> _WHAT TO PRODUCE_:
Make an exact copy of the entries below.

Source texts of formatted documents:
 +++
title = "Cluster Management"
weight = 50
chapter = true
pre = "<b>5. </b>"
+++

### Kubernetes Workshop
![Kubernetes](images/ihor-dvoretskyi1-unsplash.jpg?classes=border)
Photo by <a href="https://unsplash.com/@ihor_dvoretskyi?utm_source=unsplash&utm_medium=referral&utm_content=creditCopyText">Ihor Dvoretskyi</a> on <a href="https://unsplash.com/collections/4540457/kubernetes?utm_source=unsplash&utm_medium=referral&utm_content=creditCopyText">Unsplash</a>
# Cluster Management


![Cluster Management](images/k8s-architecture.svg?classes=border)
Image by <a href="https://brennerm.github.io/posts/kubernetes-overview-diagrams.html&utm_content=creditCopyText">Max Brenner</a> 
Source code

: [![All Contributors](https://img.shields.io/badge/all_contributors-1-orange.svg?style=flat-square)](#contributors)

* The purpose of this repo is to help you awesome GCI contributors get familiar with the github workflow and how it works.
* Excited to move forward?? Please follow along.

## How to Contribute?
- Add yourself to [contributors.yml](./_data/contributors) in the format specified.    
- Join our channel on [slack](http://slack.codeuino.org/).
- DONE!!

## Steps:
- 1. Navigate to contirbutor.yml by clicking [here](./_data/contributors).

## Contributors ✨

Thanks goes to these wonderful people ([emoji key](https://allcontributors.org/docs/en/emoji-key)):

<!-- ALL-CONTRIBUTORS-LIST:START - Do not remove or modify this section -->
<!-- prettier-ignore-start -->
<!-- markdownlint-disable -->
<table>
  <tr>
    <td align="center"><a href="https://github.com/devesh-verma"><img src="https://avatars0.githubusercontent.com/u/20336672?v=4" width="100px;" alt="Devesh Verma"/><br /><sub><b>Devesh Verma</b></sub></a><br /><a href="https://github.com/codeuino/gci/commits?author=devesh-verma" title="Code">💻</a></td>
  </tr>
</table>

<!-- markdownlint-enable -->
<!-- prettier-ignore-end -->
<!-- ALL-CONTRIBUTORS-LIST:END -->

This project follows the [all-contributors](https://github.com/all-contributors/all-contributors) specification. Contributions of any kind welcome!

> _REPLY_:
 +++
title = "Cluster Management"
weight = 50
chapter = true
pre = "<b>5. </b>"
+++

### Kubernetes Workshop
![Kubernetes](images/ihor-dvoretskyi1-unsplash.jpg?classes=border)
Photo by <a href="https://unsplash.com/@ihor_dvoretskyi?utm_source=unsplash&utm_medium=referral&utm_content=creditCopyText">Ihor Dvoretskyi</a> on <a href="https://unsplash.com/collections/4540457/kubernetes?utm_source=unsplash&utm_medium=referral&utm_content=creditCopyText">Unsplash</a>
# Cluster Management


![Cluster Management](images/k8s-architecture.svg?classes=border)
Image by <a href="https://brennerm.github.io/posts/kubernetes-overview-diagrams.html&utm_content=creditCopyText">Max Brenner</a> 
Source code

: [![All Contributors](https://img.shields.io/badge/all_contributors-1-orange.svg?style=flat-square)](#contributors)

* The purpose of this repo is to help you awesome GCI contributors get familiar with the github workflow and how it works.
* Excited to move forward?? Please follow along.

## How to Contribute?
- Add yourself to [contributors.yml](./_data/contributors) in the format specified.    
- Join our channel on [slack](http://slack.codeuino.org/).
- DONE!!

## Steps:
- 1. Navigate to contirbutor.yml by clicking [here](./_data/contributors).

## Contributors ✨

Thanks goes to these wonderful people ([emoji key](https://allcontributors.org/docs/en/emoji-key)):

<!-- ALL-CONTRIBUTORS-LIST:START - Do not remove or modify this section -->
<!-- prettier-ignore-start -->
<!-- markdownlint-disable -->
<table>
  <tr>
    <td align="center"><a href="https://github.com/devesh-verma"><img src="https://avatars0.githubusercontent.com/u/20336672?v=4" width="100px;" alt="Devesh Verma"/><br /><sub><b>Devesh Verma</b></sub></a><br /><a href="https://github.com/codeuino/gci/commits?author=devesh-verma" title="Code">💻</a></td>
  </tr>
</table>

<!-- markdownlint-enable -->
<!-- prettier-ignore-end -->
<!-- ALL-CONTRIBUTORS-LIST:END -->

This project follows the [all-contributors](https://github.com/all-contributors/all-contributors) specification. Contributions of any kind welcome!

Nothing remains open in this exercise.